• Work instruction
Please tally the lines below that contain the string "resume" and reply with that figure only.

• The input
============

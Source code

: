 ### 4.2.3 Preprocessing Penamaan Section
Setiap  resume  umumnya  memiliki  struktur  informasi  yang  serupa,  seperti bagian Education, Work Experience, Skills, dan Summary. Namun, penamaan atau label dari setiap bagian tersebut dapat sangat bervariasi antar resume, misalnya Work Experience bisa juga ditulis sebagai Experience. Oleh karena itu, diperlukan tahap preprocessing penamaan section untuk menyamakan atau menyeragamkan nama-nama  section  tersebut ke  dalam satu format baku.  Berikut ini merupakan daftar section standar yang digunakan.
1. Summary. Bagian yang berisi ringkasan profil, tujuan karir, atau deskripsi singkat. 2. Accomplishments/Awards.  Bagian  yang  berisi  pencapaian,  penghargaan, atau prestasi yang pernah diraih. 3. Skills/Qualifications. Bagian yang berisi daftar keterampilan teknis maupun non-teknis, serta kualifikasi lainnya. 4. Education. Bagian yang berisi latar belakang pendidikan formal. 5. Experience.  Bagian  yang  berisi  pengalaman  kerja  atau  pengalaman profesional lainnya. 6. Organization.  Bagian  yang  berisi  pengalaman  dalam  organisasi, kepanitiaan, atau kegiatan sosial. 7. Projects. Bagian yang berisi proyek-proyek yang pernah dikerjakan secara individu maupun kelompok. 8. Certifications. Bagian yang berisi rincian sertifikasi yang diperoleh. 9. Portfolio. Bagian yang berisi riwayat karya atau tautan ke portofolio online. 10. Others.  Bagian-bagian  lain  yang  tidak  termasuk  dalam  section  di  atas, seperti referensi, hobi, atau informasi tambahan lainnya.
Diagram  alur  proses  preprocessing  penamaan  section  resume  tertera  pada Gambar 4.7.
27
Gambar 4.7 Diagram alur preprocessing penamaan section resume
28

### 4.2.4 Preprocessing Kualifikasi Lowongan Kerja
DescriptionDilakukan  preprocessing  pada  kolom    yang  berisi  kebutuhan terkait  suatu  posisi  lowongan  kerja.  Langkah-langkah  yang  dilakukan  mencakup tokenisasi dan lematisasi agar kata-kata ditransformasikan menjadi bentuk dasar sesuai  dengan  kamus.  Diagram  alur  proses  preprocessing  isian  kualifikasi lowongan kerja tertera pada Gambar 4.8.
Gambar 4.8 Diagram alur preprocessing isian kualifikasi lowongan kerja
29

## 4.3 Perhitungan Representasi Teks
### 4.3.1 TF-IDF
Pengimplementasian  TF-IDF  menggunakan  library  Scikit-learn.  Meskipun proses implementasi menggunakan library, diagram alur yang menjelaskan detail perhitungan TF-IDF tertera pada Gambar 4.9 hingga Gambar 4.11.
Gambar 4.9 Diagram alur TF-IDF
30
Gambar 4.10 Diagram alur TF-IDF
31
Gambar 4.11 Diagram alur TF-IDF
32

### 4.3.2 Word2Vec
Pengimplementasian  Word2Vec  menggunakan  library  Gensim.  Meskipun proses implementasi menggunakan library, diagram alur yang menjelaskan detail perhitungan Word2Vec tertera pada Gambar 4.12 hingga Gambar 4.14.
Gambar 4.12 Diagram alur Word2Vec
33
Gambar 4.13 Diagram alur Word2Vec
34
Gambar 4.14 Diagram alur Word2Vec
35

============

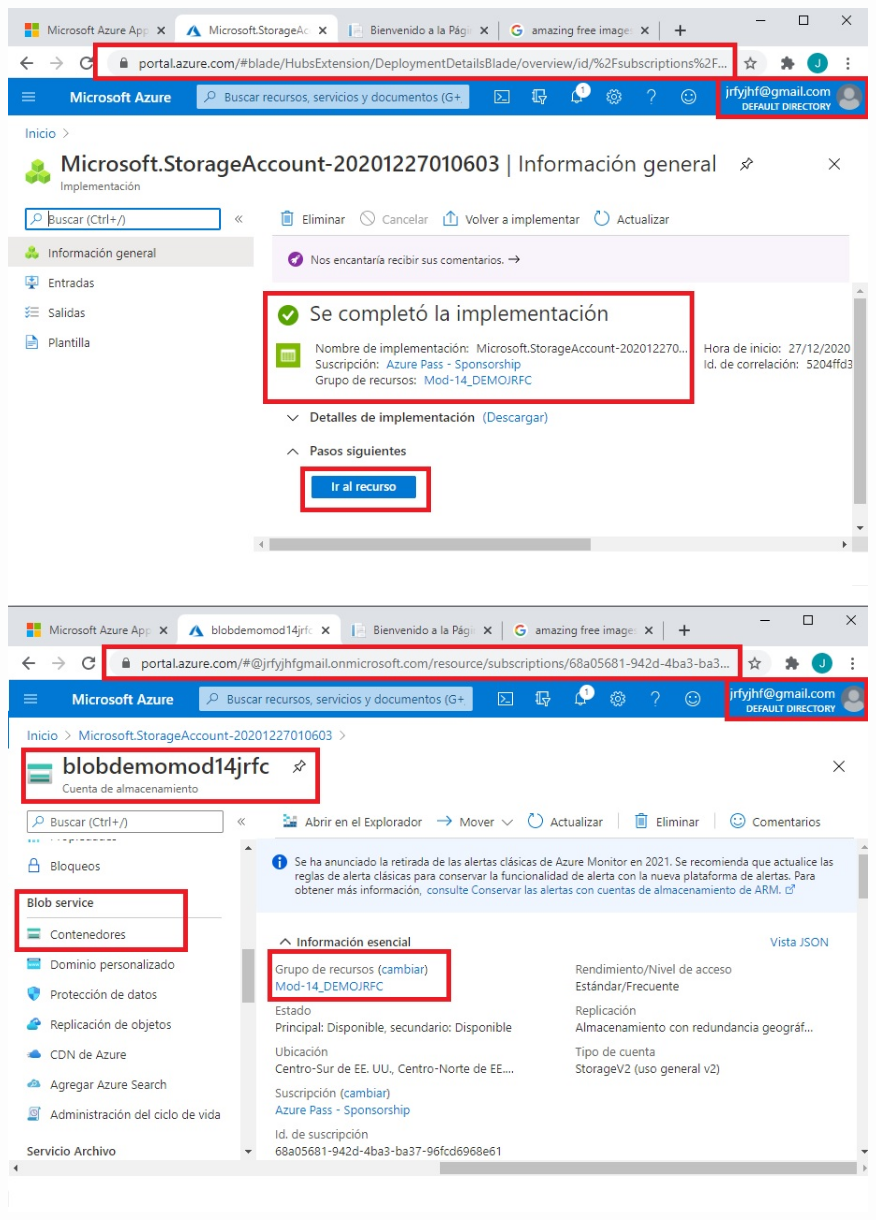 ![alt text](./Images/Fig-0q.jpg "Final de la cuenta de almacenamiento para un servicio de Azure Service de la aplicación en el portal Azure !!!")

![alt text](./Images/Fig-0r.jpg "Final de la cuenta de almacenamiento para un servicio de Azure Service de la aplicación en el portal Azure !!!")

============

• Response to this exercise
3